#!/usr/bin/perl -w
use Data::Dumper;
my %HoH=();
while (<DATA>)
{
if ( /(\S+) (\S+\s\S+\s\S+) (.*?) (\w+) \S+ (\S+) (\S+)( \(([^)]+
\)))?/ )
{
if ($6 eq 'Start')
{
%HoH = (
'start_server' => {'start_name' =>$5, 'start_date' => $2,
'start_time' => $3},
);
}
if ($6 eq 'End')
{
%HoH = (
'ende_name' => {'end_name' =>$5, 'end_date' => $2,
'end_time' => $3, 'size' => $7}
);
}
}
}
print Dumper(\%HoH);
=item
What I want is to match right server for right date, time and size,
the out put I'm looking for is:
Server: Hercules:sm_fv_servicedata
Start date: Sun Nov 15
Start time: 00:00:03
End date: Sun Nov 15
End time: 00:00:55
End size: (53664 KB)
Same for other servers
=cut
__DATA__
dst Sun Nov 15 00:00:03 EST
galaxy.fuqua.duke.edu:fv_servicedataHercules:sm_fv_servicedata Start
dst Sun Nov 15 00:00:03 EST
galaxy.fuqua.duke.edu:fv_phdHercules:sm_fv_phd Start
dst Sun Nov 15 00:00:03 EST
galaxy.fuqua.duke.edu:fv_studentsHercules:sm_fv_students Start
dst Sun Nov 15 00:00:25 EST
galaxy.fuqua.duke.edu:fv_studentsHercules:sm_fv_students End (3368 KB)
dst Sun Nov 15 00:00:26 EST
galaxy.fuqua.duke.edu:fv_phdHercules:sm_fv_phd End (4528 KB)
dst Sun Nov 15 00:00:55 EST
galaxy.fuqua.duke.edu:fv_servicedataHercules:sm_fv_servicedata End
(53664 KB)
dst Sun Nov 15 00:01:00 EST
andromeda.fuqua.duke.edu:esx_fc_nfs2Hercules:sm_esx_fc_nfs2 Request
(Retry)
dst Sun Nov 15 00:15:04 EST
galaxy.fuqua.duke.edu:fv_facultyHercules:sm_fv_faculty Start
dst Sun Nov 15 00:15:04 EST
galaxy.fuqua.duke.edu:fv_researchdataHercules:sm_fv_researchdata Start
dst Sun Nov 15 00:15:04 EST
galaxy.fuqua.duke.edu:fv_embaHercules:sm_fv_emba Start
dst Sun Nov 15 00:15:04 EST
galaxy.fuqua.duke.edu:rootHercules:sm_galaxy_root Start
dst Sun Nov 15 00:15:13 EST
galaxy.fuqua.duke.edu:fv_embaHercules:sm_fv_emba End (1900 KB)
dst Sun Nov 15 00:15:18 EST
galaxy.fuqua.duke.edu:fv_researchdataHercules:sm_fv_researchdata End
(1820 KB)
dst Sun Nov 15 00:15:32 EST
galaxy.fuqua.duke.edu:rootHercules:sm_galaxy_root End (39128 KB)
dst Sun Nov 15 00:16:00 EST
andromeda.fuqua.duke.edu:esx_fc_nfs2Hercules:sm_esx_fc_nfs2 Request
(Retry)
You need
use warnings;
use strict;
here, and you don't need -w (use warnings is better).
> use Data::Dumper;
> my %HoH=();
Use sensible names for your variables.

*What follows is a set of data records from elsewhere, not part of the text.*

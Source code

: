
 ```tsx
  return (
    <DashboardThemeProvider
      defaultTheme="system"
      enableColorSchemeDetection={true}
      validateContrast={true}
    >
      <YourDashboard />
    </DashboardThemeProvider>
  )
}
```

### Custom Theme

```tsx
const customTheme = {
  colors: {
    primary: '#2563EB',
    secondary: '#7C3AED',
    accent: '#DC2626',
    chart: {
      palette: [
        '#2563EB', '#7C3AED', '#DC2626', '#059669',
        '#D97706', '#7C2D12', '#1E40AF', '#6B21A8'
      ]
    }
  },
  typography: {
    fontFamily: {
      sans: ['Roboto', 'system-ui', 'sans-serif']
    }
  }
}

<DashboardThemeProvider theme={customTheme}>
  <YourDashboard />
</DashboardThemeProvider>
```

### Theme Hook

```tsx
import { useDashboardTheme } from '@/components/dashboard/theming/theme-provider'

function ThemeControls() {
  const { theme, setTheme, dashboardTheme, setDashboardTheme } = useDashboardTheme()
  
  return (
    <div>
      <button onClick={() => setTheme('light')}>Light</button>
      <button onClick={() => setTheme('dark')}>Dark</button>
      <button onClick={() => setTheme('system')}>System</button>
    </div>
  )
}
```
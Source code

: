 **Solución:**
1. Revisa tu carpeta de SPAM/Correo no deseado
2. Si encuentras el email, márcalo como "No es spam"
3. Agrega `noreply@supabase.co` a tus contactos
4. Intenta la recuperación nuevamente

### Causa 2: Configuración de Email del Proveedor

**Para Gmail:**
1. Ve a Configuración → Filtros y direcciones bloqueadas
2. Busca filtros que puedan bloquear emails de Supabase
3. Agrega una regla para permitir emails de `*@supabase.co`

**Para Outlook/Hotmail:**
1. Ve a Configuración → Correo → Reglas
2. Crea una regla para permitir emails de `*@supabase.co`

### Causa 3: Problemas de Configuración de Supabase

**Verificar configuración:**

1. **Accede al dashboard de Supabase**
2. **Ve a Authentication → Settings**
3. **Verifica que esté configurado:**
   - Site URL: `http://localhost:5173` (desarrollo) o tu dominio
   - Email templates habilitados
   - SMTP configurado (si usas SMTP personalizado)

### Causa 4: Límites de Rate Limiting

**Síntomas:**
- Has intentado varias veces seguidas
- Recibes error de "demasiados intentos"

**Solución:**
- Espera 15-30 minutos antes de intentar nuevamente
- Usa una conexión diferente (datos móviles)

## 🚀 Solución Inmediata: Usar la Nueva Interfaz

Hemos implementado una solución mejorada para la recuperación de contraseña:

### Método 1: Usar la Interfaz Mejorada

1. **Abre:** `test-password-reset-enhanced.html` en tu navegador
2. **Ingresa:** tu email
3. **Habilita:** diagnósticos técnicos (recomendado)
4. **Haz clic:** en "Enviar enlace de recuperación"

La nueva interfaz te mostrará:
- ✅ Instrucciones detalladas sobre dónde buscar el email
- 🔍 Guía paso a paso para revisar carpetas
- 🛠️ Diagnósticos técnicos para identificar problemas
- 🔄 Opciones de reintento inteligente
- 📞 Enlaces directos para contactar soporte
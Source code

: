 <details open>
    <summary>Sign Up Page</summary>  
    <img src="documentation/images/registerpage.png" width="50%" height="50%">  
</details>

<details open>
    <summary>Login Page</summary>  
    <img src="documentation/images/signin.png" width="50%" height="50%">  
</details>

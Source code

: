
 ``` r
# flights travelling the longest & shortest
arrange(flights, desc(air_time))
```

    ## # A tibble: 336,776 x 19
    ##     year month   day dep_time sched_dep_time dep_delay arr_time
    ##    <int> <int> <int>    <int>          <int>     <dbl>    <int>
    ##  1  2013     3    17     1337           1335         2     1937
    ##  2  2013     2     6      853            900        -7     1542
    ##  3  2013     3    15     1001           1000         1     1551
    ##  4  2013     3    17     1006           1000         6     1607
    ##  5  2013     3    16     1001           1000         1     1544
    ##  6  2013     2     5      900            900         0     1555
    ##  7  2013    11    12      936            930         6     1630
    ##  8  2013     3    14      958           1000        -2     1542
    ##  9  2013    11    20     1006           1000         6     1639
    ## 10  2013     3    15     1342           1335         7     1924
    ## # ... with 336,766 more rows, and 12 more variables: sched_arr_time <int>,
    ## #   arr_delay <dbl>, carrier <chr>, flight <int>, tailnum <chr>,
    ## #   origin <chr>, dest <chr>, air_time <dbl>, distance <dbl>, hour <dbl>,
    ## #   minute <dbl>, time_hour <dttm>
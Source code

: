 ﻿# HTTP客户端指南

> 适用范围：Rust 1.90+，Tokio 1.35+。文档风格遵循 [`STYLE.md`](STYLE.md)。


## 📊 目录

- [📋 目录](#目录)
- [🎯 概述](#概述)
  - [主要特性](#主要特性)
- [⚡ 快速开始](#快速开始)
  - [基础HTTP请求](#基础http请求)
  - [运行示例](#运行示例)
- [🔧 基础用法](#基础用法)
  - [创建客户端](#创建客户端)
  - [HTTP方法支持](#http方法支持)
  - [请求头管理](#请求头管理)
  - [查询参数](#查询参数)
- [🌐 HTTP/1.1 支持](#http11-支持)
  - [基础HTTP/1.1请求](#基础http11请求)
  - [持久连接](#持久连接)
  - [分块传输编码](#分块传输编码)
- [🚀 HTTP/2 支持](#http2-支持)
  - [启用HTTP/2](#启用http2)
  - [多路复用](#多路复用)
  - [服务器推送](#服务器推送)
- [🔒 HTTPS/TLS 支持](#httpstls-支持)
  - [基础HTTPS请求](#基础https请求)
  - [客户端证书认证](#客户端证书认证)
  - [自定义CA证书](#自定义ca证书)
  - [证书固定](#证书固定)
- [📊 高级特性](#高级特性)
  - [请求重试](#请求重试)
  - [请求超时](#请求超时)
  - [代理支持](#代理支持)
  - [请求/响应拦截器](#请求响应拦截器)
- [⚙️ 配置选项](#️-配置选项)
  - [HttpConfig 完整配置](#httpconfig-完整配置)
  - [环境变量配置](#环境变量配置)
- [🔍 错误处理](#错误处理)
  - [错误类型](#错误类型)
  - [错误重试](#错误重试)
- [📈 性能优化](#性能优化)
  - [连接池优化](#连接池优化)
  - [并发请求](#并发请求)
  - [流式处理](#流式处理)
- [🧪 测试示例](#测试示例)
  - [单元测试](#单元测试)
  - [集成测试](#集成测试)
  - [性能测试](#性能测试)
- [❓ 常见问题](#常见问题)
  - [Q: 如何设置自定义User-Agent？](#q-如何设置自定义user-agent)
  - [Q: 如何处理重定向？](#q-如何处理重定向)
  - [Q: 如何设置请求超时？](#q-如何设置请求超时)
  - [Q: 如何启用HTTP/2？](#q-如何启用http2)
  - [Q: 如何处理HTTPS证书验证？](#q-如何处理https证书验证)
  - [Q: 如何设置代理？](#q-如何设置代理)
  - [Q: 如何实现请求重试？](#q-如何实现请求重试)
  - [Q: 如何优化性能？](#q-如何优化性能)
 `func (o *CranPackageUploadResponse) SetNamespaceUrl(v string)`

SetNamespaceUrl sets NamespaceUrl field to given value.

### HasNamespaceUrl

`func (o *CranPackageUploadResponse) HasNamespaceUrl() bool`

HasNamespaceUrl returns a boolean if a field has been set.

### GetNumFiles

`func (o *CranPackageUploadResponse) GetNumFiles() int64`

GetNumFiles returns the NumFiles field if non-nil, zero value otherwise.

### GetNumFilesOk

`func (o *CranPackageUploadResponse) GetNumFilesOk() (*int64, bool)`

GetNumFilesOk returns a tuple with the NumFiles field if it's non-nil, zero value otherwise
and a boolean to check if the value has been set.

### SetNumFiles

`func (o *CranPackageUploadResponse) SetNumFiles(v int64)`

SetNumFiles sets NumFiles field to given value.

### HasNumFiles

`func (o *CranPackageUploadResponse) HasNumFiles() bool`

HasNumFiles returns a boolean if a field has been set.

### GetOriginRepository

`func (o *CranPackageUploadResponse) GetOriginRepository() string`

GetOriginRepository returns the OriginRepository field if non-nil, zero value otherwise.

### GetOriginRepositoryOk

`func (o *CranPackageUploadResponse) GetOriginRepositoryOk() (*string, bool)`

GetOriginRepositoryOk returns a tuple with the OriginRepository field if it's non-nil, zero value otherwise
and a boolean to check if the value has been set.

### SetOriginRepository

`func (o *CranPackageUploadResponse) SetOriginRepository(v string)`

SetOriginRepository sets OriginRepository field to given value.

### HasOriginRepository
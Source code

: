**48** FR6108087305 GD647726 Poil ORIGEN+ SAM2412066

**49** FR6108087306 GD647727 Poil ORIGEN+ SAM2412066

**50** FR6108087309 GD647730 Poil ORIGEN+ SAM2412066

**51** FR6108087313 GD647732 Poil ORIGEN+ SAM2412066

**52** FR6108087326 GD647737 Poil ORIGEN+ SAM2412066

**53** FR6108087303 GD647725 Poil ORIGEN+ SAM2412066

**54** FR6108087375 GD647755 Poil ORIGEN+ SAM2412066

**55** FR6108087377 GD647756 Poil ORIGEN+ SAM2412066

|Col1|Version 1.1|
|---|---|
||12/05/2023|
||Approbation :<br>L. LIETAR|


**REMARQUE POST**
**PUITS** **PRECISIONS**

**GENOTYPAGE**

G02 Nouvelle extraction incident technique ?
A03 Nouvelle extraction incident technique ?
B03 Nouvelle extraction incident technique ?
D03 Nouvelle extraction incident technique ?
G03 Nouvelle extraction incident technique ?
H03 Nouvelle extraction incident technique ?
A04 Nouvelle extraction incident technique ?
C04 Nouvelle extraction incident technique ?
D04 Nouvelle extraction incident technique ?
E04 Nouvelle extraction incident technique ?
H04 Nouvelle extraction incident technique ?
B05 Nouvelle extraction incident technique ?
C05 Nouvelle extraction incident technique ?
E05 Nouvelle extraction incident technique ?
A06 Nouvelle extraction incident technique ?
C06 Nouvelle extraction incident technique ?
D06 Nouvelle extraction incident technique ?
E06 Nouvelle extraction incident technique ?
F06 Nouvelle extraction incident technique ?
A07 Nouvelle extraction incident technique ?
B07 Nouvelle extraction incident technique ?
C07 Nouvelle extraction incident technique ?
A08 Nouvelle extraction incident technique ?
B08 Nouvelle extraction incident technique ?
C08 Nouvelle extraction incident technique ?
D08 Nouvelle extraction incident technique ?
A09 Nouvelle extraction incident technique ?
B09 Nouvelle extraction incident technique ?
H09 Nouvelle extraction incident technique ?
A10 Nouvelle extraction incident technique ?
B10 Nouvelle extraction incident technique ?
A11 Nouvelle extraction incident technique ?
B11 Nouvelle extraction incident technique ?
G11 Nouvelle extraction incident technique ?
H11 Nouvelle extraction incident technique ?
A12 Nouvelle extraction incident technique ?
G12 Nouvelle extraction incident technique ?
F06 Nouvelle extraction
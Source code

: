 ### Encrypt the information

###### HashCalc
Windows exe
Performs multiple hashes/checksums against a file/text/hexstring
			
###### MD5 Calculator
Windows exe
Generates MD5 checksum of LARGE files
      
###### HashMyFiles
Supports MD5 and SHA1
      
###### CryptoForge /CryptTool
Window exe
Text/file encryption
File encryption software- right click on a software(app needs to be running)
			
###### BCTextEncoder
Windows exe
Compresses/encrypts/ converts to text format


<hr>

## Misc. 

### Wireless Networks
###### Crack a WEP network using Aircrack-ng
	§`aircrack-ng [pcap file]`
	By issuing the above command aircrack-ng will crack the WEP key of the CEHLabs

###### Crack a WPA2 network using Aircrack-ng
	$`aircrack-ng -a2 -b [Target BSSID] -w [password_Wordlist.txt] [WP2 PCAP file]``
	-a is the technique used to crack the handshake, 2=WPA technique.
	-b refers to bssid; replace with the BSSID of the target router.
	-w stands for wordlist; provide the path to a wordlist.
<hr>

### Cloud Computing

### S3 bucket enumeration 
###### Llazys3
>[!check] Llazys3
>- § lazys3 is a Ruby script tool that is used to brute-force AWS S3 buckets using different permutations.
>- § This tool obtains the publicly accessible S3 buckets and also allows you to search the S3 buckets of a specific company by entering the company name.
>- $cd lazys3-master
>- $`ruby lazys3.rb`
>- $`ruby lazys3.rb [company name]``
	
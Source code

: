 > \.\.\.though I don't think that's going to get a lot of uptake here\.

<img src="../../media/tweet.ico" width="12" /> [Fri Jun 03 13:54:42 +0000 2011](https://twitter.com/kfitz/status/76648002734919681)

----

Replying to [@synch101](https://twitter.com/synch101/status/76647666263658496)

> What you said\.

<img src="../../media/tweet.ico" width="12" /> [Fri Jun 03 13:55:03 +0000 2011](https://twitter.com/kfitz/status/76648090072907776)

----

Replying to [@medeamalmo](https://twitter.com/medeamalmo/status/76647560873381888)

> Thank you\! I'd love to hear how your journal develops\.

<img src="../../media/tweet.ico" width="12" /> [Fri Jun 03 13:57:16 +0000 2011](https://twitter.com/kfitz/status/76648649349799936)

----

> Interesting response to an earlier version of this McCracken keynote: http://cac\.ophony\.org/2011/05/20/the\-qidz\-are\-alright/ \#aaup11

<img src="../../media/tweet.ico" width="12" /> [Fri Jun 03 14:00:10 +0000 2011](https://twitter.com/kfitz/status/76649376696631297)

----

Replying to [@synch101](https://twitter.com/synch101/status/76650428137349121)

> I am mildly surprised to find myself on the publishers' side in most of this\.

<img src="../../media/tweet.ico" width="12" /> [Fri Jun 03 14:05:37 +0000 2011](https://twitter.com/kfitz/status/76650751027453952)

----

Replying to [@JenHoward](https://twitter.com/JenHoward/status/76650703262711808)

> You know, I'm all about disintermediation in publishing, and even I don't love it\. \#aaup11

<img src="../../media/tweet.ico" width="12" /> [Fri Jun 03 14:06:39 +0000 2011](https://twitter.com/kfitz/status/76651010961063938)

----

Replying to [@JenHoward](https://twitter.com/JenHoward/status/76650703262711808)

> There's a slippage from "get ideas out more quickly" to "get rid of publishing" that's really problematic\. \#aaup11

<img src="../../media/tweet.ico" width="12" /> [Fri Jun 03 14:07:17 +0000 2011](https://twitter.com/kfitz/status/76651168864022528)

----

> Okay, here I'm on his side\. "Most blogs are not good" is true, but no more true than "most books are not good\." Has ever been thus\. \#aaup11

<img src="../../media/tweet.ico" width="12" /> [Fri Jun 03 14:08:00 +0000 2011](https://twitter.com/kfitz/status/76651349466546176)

I know the documentation in
perllol uses names like @AoA: that's because it's just an example, and
the only interesting thing about the variables is that they hold an
array-of-arrays. That isn't the case here (you're more interested in
what the data is than in how it's stored) so you should call it
something like %servers.
> while (<DATA>)
> {
> if ( /(\S+) (\S+\s\S+\s\S+) (.*?) (\w+) \S+ (\S+) (\S+)( \(([^)]+
> \)))?/ )
You don't use $1 or $4; also relying on numbered captures makes your
code hard to read. Since your data actually looks like
dst Sun Nov 15 00:00:25 EST
galaxy.fuqua.duke.edu:fv_studentsHercules:sm_fv_students End (3368 KB)
(presumably all on one line: you need to be careful to be more clear
about that) you probably want something more like
if (
my ($date, $name, $action, $size) =
/dst (.{10}) (.{8}) \w+ [\w.:]+(Hercules:\w+) (Start|End) (\(.*?\))?/
) {
I am here assuming that the date and time are of fixed length, and that
you can safely ignore the timezone: you need to be sure this is correct.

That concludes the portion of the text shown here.